**Exercise brief:**
Pick out the lines below that contain the string "images" and copy them all.

**Entries provided:**
■ ■ ■ ■ ■
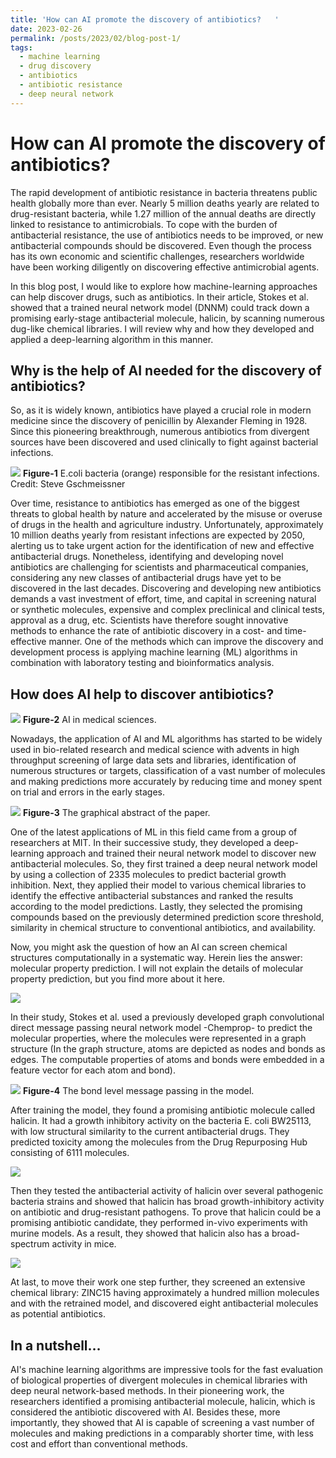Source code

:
 ```yaml
---
title: 'How can AI promote the discovery of antibiotics?   '
date: 2023-02-26
permalink: /posts/2023/02/blog-post-1/
tags:
  - machine learning
  - drug discovery
  - antibiotics
  - antibiotic resistance
  - deep neural network
---
```


# How can AI promote the discovery of antibiotics?

The rapid development of antibiotic resistance in bacteria threatens public health globally more than ever. Nearly 5 million deaths yearly are related to drug-resistant bacteria, while 1.27 million of the annual deaths are directly linked to resistance to antimicrobials. To cope with the burden of antibacterial resistance, the use of antibiotics needs to be improved, or new antibacterial compounds should be discovered. Even though the process has its own economic and scientific challenges, researchers worldwide have been working diligently on discovering effective antimicrobial agents. 

In this blog post, I would like to explore how machine-learning approaches can help discover drugs, such as antibiotics. In their article, Stokes et al. showed that a trained neural network model (DNNM) could track down a promising early-stage antibacterial molecule, halicin, by scanning numerous dug-like chemical libraries. I will review why and how they developed and applied a deep-learning algorithm in this manner.

## Why is the help of AI needed for the discovery of antibiotics?

So, as it is widely known, antibiotics have played a crucial role in modern medicine since the discovery of penicillin by Alexander Fleming in 1928. Since this pioneering breakthrough, numerous antibiotics from divergent sources have been discovered and used clinically to fight against bacterial infections.

![](/images/blogPost_20230228/bacteria.jpg)
**Figure-1** E.coli bacteria (orange) responsible for the resistant infections. Credit: Steve Gschmeissner

Over time, resistance to antibiotics has emerged as one of the biggest threats to global health by nature and accelerated by the misuse or overuse of drugs in the health and agriculture industry. Unfortunately, approximately 10 million deaths yearly from resistant infections are expected by 2050, alerting us to take urgent action for the identification of new and effective antibacterial drugs. Nonetheless, identifying and developing novel antibiotics are challenging for scientists and pharmaceutical companies, considering any new classes of antibacterial drugs have yet to be discovered in the last decades. Discovering and developing new antibiotics demands a vast investment of effort, time, and capital in screening natural or synthetic molecules, expensive and complex preclinical and clinical tests, approval as a drug, etc. Scientists have therefore sought innovative methods to enhance the rate of antibiotic discovery in a cost- and time-effective manner. One of the methods which can improve the discovery and development process is applying machine learning (ML) algorithms in combination with laboratory testing and bioinformatics analysis.   

## How does AI help to discover antibiotics? 

![](/images/blogPost_20230228/AI.jpg)
**Figure-2** AI in medical sciences.

Nowadays, the application of AI and ML algorithms has started to be widely used in bio-related research and medical science with advents in high throughput screening of large data sets and libraries, identification of numerous structures or targets, classification of a vast number of molecules and making predictions more accurately by reducing time and money spent on trial and errors in the early stages.

![](/images/blogPost_20230228/schematics2.jpg)
**Figure-3** The graphical abstract of the paper.

One of the latest applications of ML in this field came from a group of researchers at MIT. In their successive study, they developed a deep-learning approach and trained their neural network model to discover new antibacterial molecules. So, they first trained a deep neural network model by using a collection of 2335 molecules to predict bacterial growth inhibition. Next, they applied their model to various chemical libraries to identify the effective antibacterial substances and ranked the results according to the model predictions. Lastly, they selected the promising compounds based on the previously determined prediction score threshold, similarity in chemical structure to conventional antibiotics, and availability. 

Now, you might ask the question of how an AI can screen chemical structures computationally in a systematic way. Herein lies the answer: molecular property prediction. I will not explain the details of molecular property prediction, but you find more about it here.

![](/images/blogPost_20230228/fingerprints.jpg)

In their study, Stokes et al. used a previously developed graph convolutional direct message passing neural network model -Chemprop- to predict the molecular properties, where the molecules were represented in a graph structure (In the graph structure, atoms are depicted as nodes and bonds as edges. The computable properties of atoms and bonds were embedded in a feature vector for each atom and bond). 

![](/images/blogPost_20230228/grapghRep.jpg)
**Figure-4** The bond level message passing in the model.

After training the model, they found a promising antibiotic molecule called halicin. It had a growth inhibitory activity on the bacteria E. coli BW25113, with low structural similarity to the current antibacterial drugs. They predicted toxicity among the molecules from the Drug Repurposing Hub consisting of 6111 molecules. 

![](/images/blogPost_20230228/halicin.jpg)

Then they tested the antibacterial activity of halicin over several pathogenic bacteria strains and showed that halicin has broad growth-inhibitory activity on antibiotic and drug-resistant pathogens. To prove that halicin could be a promising antibiotic candidate, they performed in-vivo experiments with murine models. As a result, they showed that halicin also has a broad-spectrum activity in mice. 

![](/images/blogPost_20230228/inVivo.jpg)

At last, to move their work one step further, they screened an extensive chemical library: ZINC15 having approximately a hundred million molecules and with the retrained model, and discovered eight antibacterial molecules as potential antibiotics. 

## In a nutshell…

AI's machine learning algorithms are impressive tools for the fast evaluation of biological properties of divergent molecules in chemical libraries with deep neural network-based methods. In their pioneering work, the researchers identified a promising antibacterial molecule, halicin, which is considered the antibiotic discovered with AI. Besides these, more importantly, they showed that AI is capable of screening a vast number of molecules and making predictions in a comparably shorter time, with less cost and effort than conventional methods.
■ ■ ■ ■ ■
**Answer section:**
![](/images/blogPost_20230228/bacteria.jpg)
![](/images/blogPost_20230228/AI.jpg)
![](/images/blogPost_20230228/schematics2.jpg)
![](/images/blogPost_20230228/fingerprints.jpg)
![](/images/blogPost_20230228/grapghRep.jpg)
![](/images/blogPost_20230228/halicin.jpg)
![](/images/blogPost_20230228/inVivo.jpg)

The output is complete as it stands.